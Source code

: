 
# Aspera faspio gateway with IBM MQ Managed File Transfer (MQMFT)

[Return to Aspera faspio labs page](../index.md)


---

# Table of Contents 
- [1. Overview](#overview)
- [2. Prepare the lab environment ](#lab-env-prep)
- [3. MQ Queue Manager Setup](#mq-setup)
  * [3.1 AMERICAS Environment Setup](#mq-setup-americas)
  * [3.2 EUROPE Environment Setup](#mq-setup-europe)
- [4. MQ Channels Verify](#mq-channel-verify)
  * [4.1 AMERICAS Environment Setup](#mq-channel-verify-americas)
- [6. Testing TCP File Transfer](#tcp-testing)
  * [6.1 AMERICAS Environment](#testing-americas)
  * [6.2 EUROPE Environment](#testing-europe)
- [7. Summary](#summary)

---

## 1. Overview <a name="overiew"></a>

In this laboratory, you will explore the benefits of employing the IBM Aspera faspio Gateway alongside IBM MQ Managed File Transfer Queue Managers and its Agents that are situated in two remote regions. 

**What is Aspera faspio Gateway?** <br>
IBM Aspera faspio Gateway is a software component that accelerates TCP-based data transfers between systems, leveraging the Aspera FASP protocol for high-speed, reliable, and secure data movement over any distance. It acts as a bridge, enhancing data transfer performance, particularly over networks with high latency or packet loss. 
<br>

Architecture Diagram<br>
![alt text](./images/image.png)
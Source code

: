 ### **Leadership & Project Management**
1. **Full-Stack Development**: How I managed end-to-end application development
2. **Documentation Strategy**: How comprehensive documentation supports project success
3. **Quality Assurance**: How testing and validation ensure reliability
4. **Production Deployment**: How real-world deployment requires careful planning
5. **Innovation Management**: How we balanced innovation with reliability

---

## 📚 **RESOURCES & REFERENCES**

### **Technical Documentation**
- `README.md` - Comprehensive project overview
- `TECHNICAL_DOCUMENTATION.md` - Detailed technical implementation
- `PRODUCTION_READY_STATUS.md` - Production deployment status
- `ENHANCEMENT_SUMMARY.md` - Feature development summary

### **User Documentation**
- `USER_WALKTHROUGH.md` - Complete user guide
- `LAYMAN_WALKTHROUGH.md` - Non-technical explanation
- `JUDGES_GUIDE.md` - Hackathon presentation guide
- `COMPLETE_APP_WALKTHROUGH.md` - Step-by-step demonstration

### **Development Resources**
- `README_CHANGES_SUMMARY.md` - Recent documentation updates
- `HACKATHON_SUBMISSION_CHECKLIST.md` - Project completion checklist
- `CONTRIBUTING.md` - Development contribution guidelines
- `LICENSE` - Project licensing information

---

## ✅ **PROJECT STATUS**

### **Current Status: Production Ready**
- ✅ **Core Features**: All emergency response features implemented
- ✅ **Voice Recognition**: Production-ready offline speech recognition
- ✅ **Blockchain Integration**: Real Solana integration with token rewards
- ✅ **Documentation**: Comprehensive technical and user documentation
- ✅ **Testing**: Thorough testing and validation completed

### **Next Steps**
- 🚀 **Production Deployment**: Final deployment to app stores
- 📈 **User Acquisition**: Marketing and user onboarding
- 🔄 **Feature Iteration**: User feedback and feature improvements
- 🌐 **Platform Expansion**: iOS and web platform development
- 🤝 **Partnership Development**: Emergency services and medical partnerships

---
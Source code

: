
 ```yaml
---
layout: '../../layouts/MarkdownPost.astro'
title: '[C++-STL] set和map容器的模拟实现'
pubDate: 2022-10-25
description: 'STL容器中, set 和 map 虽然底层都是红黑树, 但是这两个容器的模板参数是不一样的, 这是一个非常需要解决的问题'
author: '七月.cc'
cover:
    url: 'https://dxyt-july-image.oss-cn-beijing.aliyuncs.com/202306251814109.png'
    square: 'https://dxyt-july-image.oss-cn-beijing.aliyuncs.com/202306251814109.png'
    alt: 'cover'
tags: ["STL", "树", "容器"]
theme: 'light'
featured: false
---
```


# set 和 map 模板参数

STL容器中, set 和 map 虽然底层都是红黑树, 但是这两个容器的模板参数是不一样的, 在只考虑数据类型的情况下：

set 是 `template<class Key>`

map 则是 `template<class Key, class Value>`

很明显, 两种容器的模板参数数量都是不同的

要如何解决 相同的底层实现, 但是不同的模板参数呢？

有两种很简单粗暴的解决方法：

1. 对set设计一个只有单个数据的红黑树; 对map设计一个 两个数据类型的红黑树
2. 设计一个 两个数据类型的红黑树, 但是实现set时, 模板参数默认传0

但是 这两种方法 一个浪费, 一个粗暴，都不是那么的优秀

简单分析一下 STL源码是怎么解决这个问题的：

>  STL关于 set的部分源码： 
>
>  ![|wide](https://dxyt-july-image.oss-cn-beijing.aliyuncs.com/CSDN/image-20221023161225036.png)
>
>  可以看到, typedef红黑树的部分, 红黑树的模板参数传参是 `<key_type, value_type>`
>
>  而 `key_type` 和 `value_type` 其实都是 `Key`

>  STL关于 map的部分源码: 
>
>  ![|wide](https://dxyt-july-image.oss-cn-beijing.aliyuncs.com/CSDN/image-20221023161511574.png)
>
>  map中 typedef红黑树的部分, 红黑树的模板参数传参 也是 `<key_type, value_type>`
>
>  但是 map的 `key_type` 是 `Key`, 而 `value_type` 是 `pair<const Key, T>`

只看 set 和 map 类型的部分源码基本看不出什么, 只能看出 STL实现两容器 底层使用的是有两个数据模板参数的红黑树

• _Exercise description_:
Please return exactly the lines from the first line of the material through the one with "- [2. Prepare", and no lines after it.

• _Task output_:
Source code

: 
# Aspera faspio gateway with IBM MQ Managed File Transfer (MQMFT)

[Return to Aspera faspio labs page](../index.md)


---

# Table of Contents 
- [1. Overview](#overview)
- [2. Prepare the lab environment ](#lab-env-prep)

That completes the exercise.